While helping the league secure a more parity-driven system that focused on competitive balance wasn’t the ultimate goal, the new payroll tax system put into place that will take effect at the conclusion of the 2014-15 season may eventually cause that to be the case.

Teams like the Miami Heat, for example, may simply not be able to afford to keep LeBron James, Dwyane Wade, and Chris Bosh together to make multiple runs at the title, or, at the very least, they may not be able to surround them with anything more than minimum-salaried players.

From Ian Thomsen of Sports Illustrated:

As a repeat taxpayer, the Heat will be facing the highest incremental tax rates in NBA history. If, for example, the luxury-tax threshold is established at $75 million — a highly optimistic gain of roughly $5 million from this season — the Heat could be faced with a tax bill approaching $48 million. In total, they would be paying $141.3 million for 12 players.

“They’re going to have to break up their team,” predicted a rival general manager who has done the math.
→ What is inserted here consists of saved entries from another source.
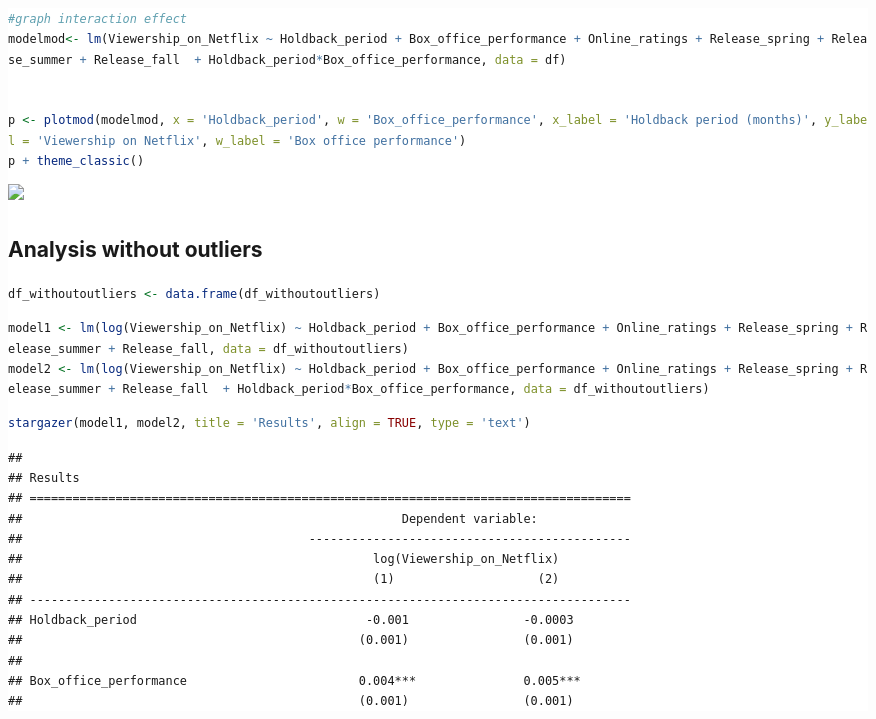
 ``` r
#graph interaction effect 
modelmod<- lm(Viewership_on_Netflix ~ Holdback_period + Box_office_performance + Online_ratings + Release_spring + Release_summer + Release_fall  + Holdback_period*Box_office_performance, data = df)


p <- plotmod(modelmod, x = 'Holdback_period', w = 'Box_office_performance', x_label = 'Holdback period (months)', y_label = 'Viewership on Netflix', w_label = 'Box office performance')
p + theme_classic()
```

![](Regression_analysis_files/figure-gfm/unnamed-chunk-20-1.png)

## Analysis without outliers

``` r
df_withoutoutliers <- data.frame(df_withoutoutliers)
```

``` r
model1 <- lm(log(Viewership_on_Netflix) ~ Holdback_period + Box_office_performance + Online_ratings + Release_spring + Release_summer + Release_fall, data = df_withoutoutliers)
model2 <- lm(log(Viewership_on_Netflix) ~ Holdback_period + Box_office_performance + Online_ratings + Release_spring + Release_summer + Release_fall  + Holdback_period*Box_office_performance, data = df_withoutoutliers)
```

``` r
stargazer(model1, model2, title = 'Results', align = TRUE, type = 'text')
```

    ## 
    ## Results
    ## ====================================================================================
    ##                                                     Dependent variable:             
    ##                                        ---------------------------------------------
    ##                                                 log(Viewership_on_Netflix)          
    ##                                                 (1)                    (2)          
    ## ------------------------------------------------------------------------------------
    ## Holdback_period                                -0.001                -0.0003        
    ##                                               (0.001)                (0.001)        
    ##                                                                                     
    ## Box_office_performance                        0.004***               0.005***       
    ##                                               (0.001)                (0.001)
Unless the NBA’s financial circumstances improve over the next couple of years, Arison will be faced with two unhappy choices: The Heat could run a big deficit in 2014-15 to pursue the championship, or he could break up their winning roster by way of trades, amnesty or by not re-signing James, Wade or Bosh, should they exercise their options to become free agents in 2014.

Thomsen’s piece breaks this all down in much more detail, so it’s definitely worth checking out in its entirety.

The bottom line, though, is this: We can expect the league’s superstar talent to spread out a little bit more in the coming seasons, as opposed to congregating in the league’s largest markets that have with the best weather and the brightest nightlife, as we’ve seen in recent years.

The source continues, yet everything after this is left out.